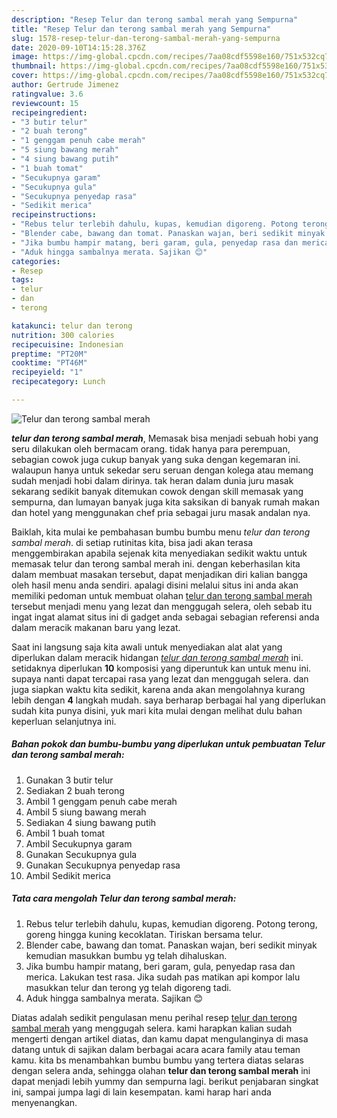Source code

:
 ```yaml
---
description: "Resep Telur dan terong sambal merah yang Sempurna"
title: "Resep Telur dan terong sambal merah yang Sempurna"
slug: 1578-resep-telur-dan-terong-sambal-merah-yang-sempurna
date: 2020-09-10T14:15:28.376Z
image: https://img-global.cpcdn.com/recipes/7aa08cdf5598e160/751x532cq70/telur-dan-terong-sambal-merah-foto-resep-utama.jpg
thumbnail: https://img-global.cpcdn.com/recipes/7aa08cdf5598e160/751x532cq70/telur-dan-terong-sambal-merah-foto-resep-utama.jpg
cover: https://img-global.cpcdn.com/recipes/7aa08cdf5598e160/751x532cq70/telur-dan-terong-sambal-merah-foto-resep-utama.jpg
author: Gertrude Jimenez
ratingvalue: 3.6
reviewcount: 15
recipeingredient:
- "3 butir telur"
- "2 buah terong"
- "1 genggam penuh cabe merah"
- "5 siung bawang merah"
- "4 siung bawang putih"
- "1 buah tomat"
- "Secukupnya garam"
- "Secukupnya gula"
- "Secukupnya penyedap rasa"
- "Sedikit merica"
recipeinstructions:
- "Rebus telur terlebih dahulu, kupas, kemudian digoreng. Potong terong, goreng hingga kuning kecoklatan. Tiriskan bersama telur."
- "Blender cabe, bawang dan tomat. Panaskan wajan, beri sedikit minyak kemudian masukkan bumbu yg telah dihaluskan."
- "Jika bumbu hampir matang, beri garam, gula, penyedap rasa dan merica. Lakukan test rasa. Jika sudah pas matikan api kompor lalu masukkan telur dan terong yg telah digoreng tadi."
- "Aduk hingga sambalnya merata. Sajikan 😊"
categories:
- Resep
tags:
- telur
- dan
- terong

katakunci: telur dan terong 
nutrition: 300 calories
recipecuisine: Indonesian
preptime: "PT20M"
cooktime: "PT46M"
recipeyield: "1"
recipecategory: Lunch

---
```



![Telur dan terong sambal merah](https://img-global.cpcdn.com/recipes/7aa08cdf5598e160/751x532cq70/telur-dan-terong-sambal-merah-foto-resep-utama.jpg)

<b><i>telur dan terong sambal merah</i></b>, Memasak bisa menjadi sebuah hobi yang seru dilakukan oleh bermacam orang. tidak hanya para perempuan, sebagian cowok juga cukup banyak yang suka dengan kegemaran ini. walaupun hanya untuk sekedar seru seruan dengan kolega atau memang sudah menjadi hobi dalam dirinya. tak heran dalam dunia juru masak sekarang sedikit banyak ditemukan cowok dengan skill memasak yang sempurna, dan lumayan banyak juga kita saksikan di banyak rumah makan dan hotel yang menggunakan chef pria sebagai juru masak andalan nya.



Baiklah, kita mulai ke pembahasan bumbu bumbu menu <i>telur dan terong sambal merah</i>. di setiap rutinitas kita, bisa jadi akan terasa menggembirakan apabila sejenak kita menyediakan sedikit waktu untuk memasak telur dan terong sambal merah ini. dengan keberhasilan kita dalam membuat masakan tersebut, dapat menjadikan diri kalian bangga oleh hasil menu anda sendiri. apalagi disini melalui situs ini anda akan memiliki pedoman untuk membuat olahan <u>telur dan terong sambal merah</u> tersebut menjadi menu yang lezat dan menggugah selera, oleh sebab itu ingat ingat alamat situs ini di gadget anda sebagai sebagian referensi anda dalam meracik makanan baru yang lezat.


Saat ini langsung saja kita awali untuk menyediakan alat alat yang diperlukan dalam meracik hidangan <u><i>telur dan terong sambal merah</i></u> ini. setidaknya diperlukan <b>10</b> komposisi yang diperuntuk kan untuk menu ini. supaya nanti dapat tercapai rasa yang lezat dan menggugah selera. dan juga siapkan waktu kita sedikit, karena anda akan mengolahnya kurang lebih dengan <b>4</b> langkah mudah. saya berharap berbagai hal yang diperlukan sudah kita punya disini, yuk mari kita mulai dengan melihat dulu bahan keperluan selanjutnya ini.

<!--inarticleads1-->

##### Bahan pokok dan bumbu-bumbu yang diperlukan untuk pembuatan Telur dan terong sambal merah:

1. Gunakan 3 butir telur
1. Sediakan 2 buah terong
1. Ambil 1 genggam penuh cabe merah
1. Ambil 5 siung bawang merah
1. Sediakan 4 siung bawang putih
1. Ambil 1 buah tomat
1. Ambil Secukupnya garam
1. Gunakan Secukupnya gula
1. Gunakan Secukupnya penyedap rasa
1. Ambil Sedikit merica




<!--inarticleads2-->

##### Tata cara mengolah Telur dan terong sambal merah:

1. Rebus telur terlebih dahulu, kupas, kemudian digoreng. Potong terong, goreng hingga kuning kecoklatan. Tiriskan bersama telur.
1. Blender cabe, bawang dan tomat. Panaskan wajan, beri sedikit minyak kemudian masukkan bumbu yg telah dihaluskan.
1. Jika bumbu hampir matang, beri garam, gula, penyedap rasa dan merica. Lakukan test rasa. Jika sudah pas matikan api kompor lalu masukkan telur dan terong yg telah digoreng tadi.
1. Aduk hingga sambalnya merata. Sajikan 😊




Diatas adalah sedikit pengulasan menu perihal resep <u>telur dan terong sambal merah</u> yang menggugah selera. kami harapkan kalian sudah mengerti dengan artikel diatas, dan kamu dapat mengulanginya di masa datang untuk di sajikan dalam berbagai acara acara family atau teman kamu. kita bs menambahkan bumbu bumbu yang tertera diatas selaras dengan selera anda, sehingga olahan <b>telur dan terong sambal merah</b> ini dapat menjadi lebih yummy dan sempurna lagi. berikut penjabaran singkat ini, sampai jumpa lagi di lain kesempatan. kami harap hari anda menyenangkan.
--------------------------------------------------
WHAT TO WORK ON: The expected answer is one number: how many lines of the material contain the word "kompor".

RESULT BELOW: 2